Stored items:
+-------+
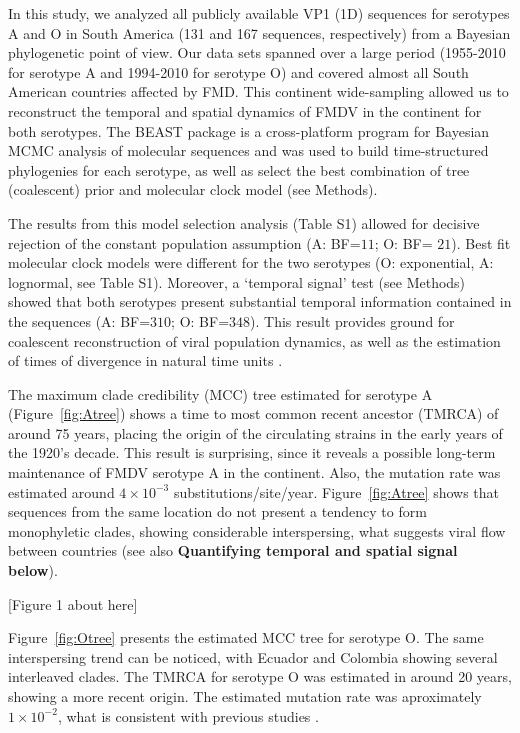 \documentclass[10pt]{article}
\begin{document}
In this study, we analyzed all publicly available VP1 (1D) sequences for serotypes A and O in South America (131 and 167 sequences, respectively) from a Bayesian phylogenetic point of view.
Our data sets spanned over a large period (1955-2010 for serotype A and 1994-2010 for serotype O)  and covered almost all South American countries affected by FMD.
This continent wide-sampling allowed us to reconstruct the temporal and spatial dynamics of FMDV in the continent for both serotypes.
The BEAST \cite{BEAST} package is a  cross-platform program for Bayesian MCMC analysis of molecular sequences and was used to build time-structured phylogenies for each serotype, as well as select the best combination of tree (coalescent) prior and molecular clock model (see Methods). 

The results from this model selection analysis (Table S1) allowed for decisive rejection of the constant population assumption (A: BF=$11$; O: BF= $21$).
Best fit molecular clock models were different for the two serotypes (O: exponential, A: lognormal, see Table S1).
Moreover, a `temporal signal' test (see Methods) showed that both serotypes present substantial temporal information contained in the sequences (A: BF=$310$; O: BF=$348$).
This result provides ground for coalescent reconstruction of viral population dynamics, as well as the estimation of times of divergence in natural time units \cite{MEP}.

The maximum clade credibility (MCC) tree estimated for serotype A (Figure~\ref{fig:Atree}) shows a time to most common recent ancestor (TMRCA) of around 75 years, placing the origin of the circulating strains in the early years of the 1920's decade.
This result is surprising, since it reveals a possible long-term maintenance of FMDV serotype A in the continent.
Also, the mutation rate was estimated around $4 \times 10^{-3}$ substitutions/site/year.
Figure~\ref{fig:Atree} shows that sequences from the same location do not present a tendency to form monophyletic clades, showing considerable interspersing, what suggests viral flow between countries (see also \textbf{Quantifying temporal and spatial signal below}).

\begin{center}
 [Figure 1 about here]
\end{center}

Figure~\ref{fig:Otree} presents the estimated MCC tree for serotype O. The same interspersing trend can be noticed, with Ecuador and Colombia showing several interleaved clades.
The TMRCA for serotype O was estimated in around 20 years, showing a more recent origin.
The estimated mutation rate was aproximately $1 \times 10^{-2}$, what is consistent with previous studies \cite{review,Carvalho2012}. 
\end{document}

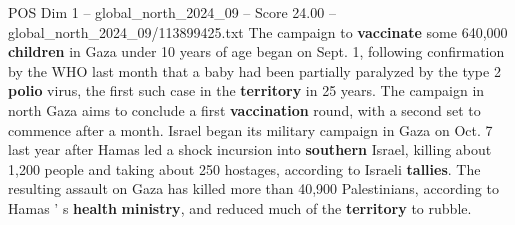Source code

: \begin{textsample}{POS Dim 1 – global\_north\_2024\_09 – Score 24.00 – global\_north\_2024\_09/113899425.txt}
The campaign to \textbf{vaccinate} some 640,000 \textbf{children} in Gaza under 10 years of age began on Sept. 1, following confirmation by the WHO last month that a baby had been partially paralyzed by the type 2 \textbf{polio} virus, the first such case in the \textbf{territory} in 25 years.
The campaign in north Gaza aims to conclude a first \textbf{vaccination} round, with a second set to commence after a month.
Israel began its military campaign in Gaza on Oct. 7 last year after Hamas led a shock incursion into \textbf{southern} Israel, killing about 1,200 people and taking about 250 hostages, according to Israeli \textbf{tallies}.
The resulting assault on Gaza has killed more than 40,900 Palestinians, according to Hamas ' s \textbf{health} \textbf{ministry}, and reduced much of the \textbf{territory} to rubble.

\end{textsample}
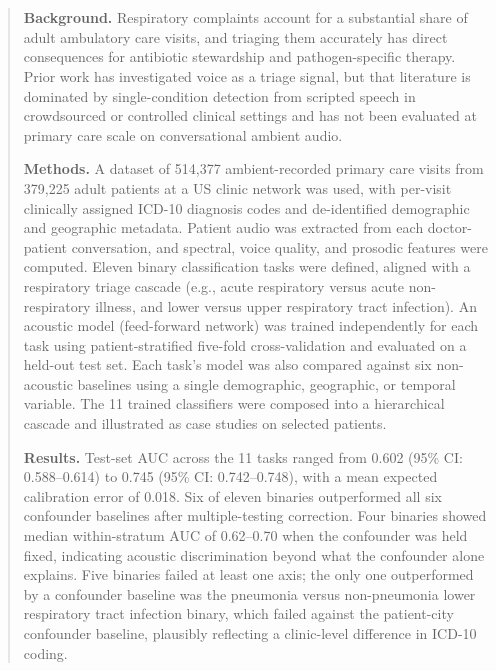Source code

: \documentclass[utf8]{FrontiersinHarvard} %
\begin{document}
\begin{abstract}

\section{}

\textbf{Background.} Respiratory complaints account for a substantial share of adult ambulatory care visits, and triaging them accurately has direct consequences for antibiotic stewardship and pathogen-specific therapy. Prior work has investigated voice as a triage signal, but that literature is dominated by single-condition detection from scripted speech in crowdsourced or controlled clinical settings and has not been evaluated at primary care scale on conversational ambient audio.

\textbf{Methods.} A dataset of 514{,}377 ambient-recorded primary care visits from 379{,}225 adult patients at a US clinic network was used, with per-visit clinically assigned ICD-10 diagnosis codes and de-identified demographic and geographic metadata. Patient audio was extracted from each doctor-patient conversation, and spectral, voice quality, and prosodic features were computed. Eleven binary classification tasks were defined, aligned with a respiratory triage cascade (e.g., acute respiratory versus acute non-respiratory illness, and lower versus upper respiratory tract infection). An acoustic model (feed-forward network) was trained independently for each task using patient-stratified five-fold cross-validation and evaluated on a held-out test set. Each task's model was also compared against six non-acoustic baselines using a single demographic, geographic, or temporal variable. The 11 trained classifiers were composed into a hierarchical cascade and illustrated as case studies on selected patients.

\textbf{Results.} Test-set AUC across the 11 tasks ranged from 0.602 (95\% CI: 0.588--0.614) to 0.745 (95\% CI: 0.742--0.748), with a mean expected calibration error of 0.018. Six of eleven binaries outperformed all six confounder baselines after multiple-testing correction. Four binaries showed median within-stratum AUC of 0.62--0.70 when the confounder was held fixed, indicating acoustic discrimination beyond what the confounder alone explains. Five binaries failed at least one axis; the only one outperformed by a confounder baseline was the pneumonia versus non-pneumonia lower respiratory tract infection binary, which failed against the patient-city confounder baseline, plausibly reflecting a clinic-level difference in ICD-10 coding.


\end{abstract}
\end{document}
+-------+
EXERCISE GOAL:
There is a line with "In this study, we" and a line with "This continent wide-sampling" above. Copy exactly those two lines and all lines between them, with nothing else.

OUTPUT OF THE TASK:
In this study, we analyzed all publicly available VP1 (1D) sequences for serotypes A and O in South America (131 and 167 sequences, respectively) from a Bayesian phylogenetic point of view.
Our data sets spanned over a large period (1955-2010 for serotype A and 1994-2010 for serotype O)  and covered almost all South American countries affected by FMD.
This continent wide-sampling allowed us to reconstruct the temporal and spatial dynamics of FMDV in the continent for both serotypes.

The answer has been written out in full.